DIRECTIONS FOR THIS TASK: Your response should consist of the records, reproduced exactly.

INPUT:
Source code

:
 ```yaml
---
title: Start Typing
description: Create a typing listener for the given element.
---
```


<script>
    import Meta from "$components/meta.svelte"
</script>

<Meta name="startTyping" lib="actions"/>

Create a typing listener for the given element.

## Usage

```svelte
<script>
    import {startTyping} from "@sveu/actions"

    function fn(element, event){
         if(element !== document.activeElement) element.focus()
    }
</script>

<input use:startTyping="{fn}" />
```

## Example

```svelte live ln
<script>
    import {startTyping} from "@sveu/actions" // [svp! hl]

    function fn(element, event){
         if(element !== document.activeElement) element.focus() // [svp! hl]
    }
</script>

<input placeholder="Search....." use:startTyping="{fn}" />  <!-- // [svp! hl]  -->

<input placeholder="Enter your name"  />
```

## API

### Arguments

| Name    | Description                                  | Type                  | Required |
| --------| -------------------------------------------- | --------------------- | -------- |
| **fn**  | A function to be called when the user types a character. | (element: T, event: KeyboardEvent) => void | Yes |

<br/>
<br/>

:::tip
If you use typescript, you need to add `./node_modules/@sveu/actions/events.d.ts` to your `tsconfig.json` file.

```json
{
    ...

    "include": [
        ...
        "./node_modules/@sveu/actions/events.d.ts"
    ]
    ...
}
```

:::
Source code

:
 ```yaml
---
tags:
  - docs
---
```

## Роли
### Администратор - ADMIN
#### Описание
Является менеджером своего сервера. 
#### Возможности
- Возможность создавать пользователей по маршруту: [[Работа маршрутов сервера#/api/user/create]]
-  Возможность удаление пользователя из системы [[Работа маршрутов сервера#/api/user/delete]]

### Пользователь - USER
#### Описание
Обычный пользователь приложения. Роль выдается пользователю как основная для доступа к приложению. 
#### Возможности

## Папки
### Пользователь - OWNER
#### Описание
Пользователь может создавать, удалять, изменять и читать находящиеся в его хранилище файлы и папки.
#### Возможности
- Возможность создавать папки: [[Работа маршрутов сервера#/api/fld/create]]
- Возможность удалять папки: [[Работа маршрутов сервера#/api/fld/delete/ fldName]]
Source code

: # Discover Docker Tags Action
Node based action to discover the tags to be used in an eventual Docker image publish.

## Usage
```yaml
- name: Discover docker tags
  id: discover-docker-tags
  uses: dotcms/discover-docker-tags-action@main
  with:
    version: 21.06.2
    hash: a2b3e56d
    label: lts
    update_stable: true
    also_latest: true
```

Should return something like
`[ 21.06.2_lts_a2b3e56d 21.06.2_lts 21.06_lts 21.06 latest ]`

FINAL ANSWER:
Source code

:
 ```yaml
---
title: Start Typing
description: Create a typing listener for the given element.
---
```


<script>
    import Meta from "$components/meta.svelte"
</script>

<Meta name="startTyping" lib="actions"/>

Create a typing listener for the given element.

## Usage

```svelte
<script>
    import {startTyping} from "@sveu/actions"

    function fn(element, event){
         if(element !== document.activeElement) element.focus()
    }
</script>

<input use:startTyping="{fn}" />
```

## Example

```svelte live ln
<script>
    import {startTyping} from "@sveu/actions" // [svp! hl]

    function fn(element, event){
         if(element !== document.activeElement) element.focus() // [svp! hl]
    }
</script>

<input placeholder="Search....." use:startTyping="{fn}" />  <!-- // [svp! hl]  -->

<input placeholder="Enter your name"  />
```

## API

### Arguments

| Name    | Description                                  | Type                  | Required |
| --------| -------------------------------------------- | --------------------- | -------- |
| **fn**  | A function to be called when the user types a character. | (element: T, event: KeyboardEvent) => void | Yes |

<br/>
<br/>

:::tip
If you use typescript, you need to add `./node_modules/@sveu/actions/events.d.ts` to your `tsconfig.json` file.

```json
{
    ...

    "include": [
        ...
        "./node_modules/@sveu/actions/events.d.ts"
    ]
    ...
}
```

:::
Source code

:
 ```yaml
---
tags:
  - docs
---
```

## Роли
### Администратор - ADMIN
#### Описание
Является менеджером своего сервера. 
#### Возможности
- Возможность создавать пользователей по маршруту: [[Работа маршрутов сервера#/api/user/create]]
-  Возможность удаление пользователя из системы [[Работа маршрутов сервера#/api/user/delete]]

### Пользователь - USER
#### Описание
Обычный пользователь приложения. Роль выдается пользователю как основная для доступа к приложению. 
#### Возможности

## Папки
### Пользователь - OWNER
#### Описание
Пользователь может создавать, удалять, изменять и читать находящиеся в его хранилище файлы и папки.
#### Возможности
- Возможность создавать папки: [[Работа маршрутов сервера#/api/fld/create]]
- Возможность удалять папки: [[Работа маршрутов сервера#/api/fld/delete/ fldName]]
Source code

: # Discover Docker Tags Action
Node based action to discover the tags to be used in an eventual Docker image publish.

## Usage
```yaml
- name: Discover docker tags
  id: discover-docker-tags
  uses: dotcms/discover-docker-tags-action@main
  with:
    version: 21.06.2
    hash: a2b3e56d
    label: lts
    update_stable: true
    also_latest: true
```

Should return something like
`[ 21.06.2_lts_a2b3e56d 21.06.2_lts 21.06_lts 21.06 latest ]`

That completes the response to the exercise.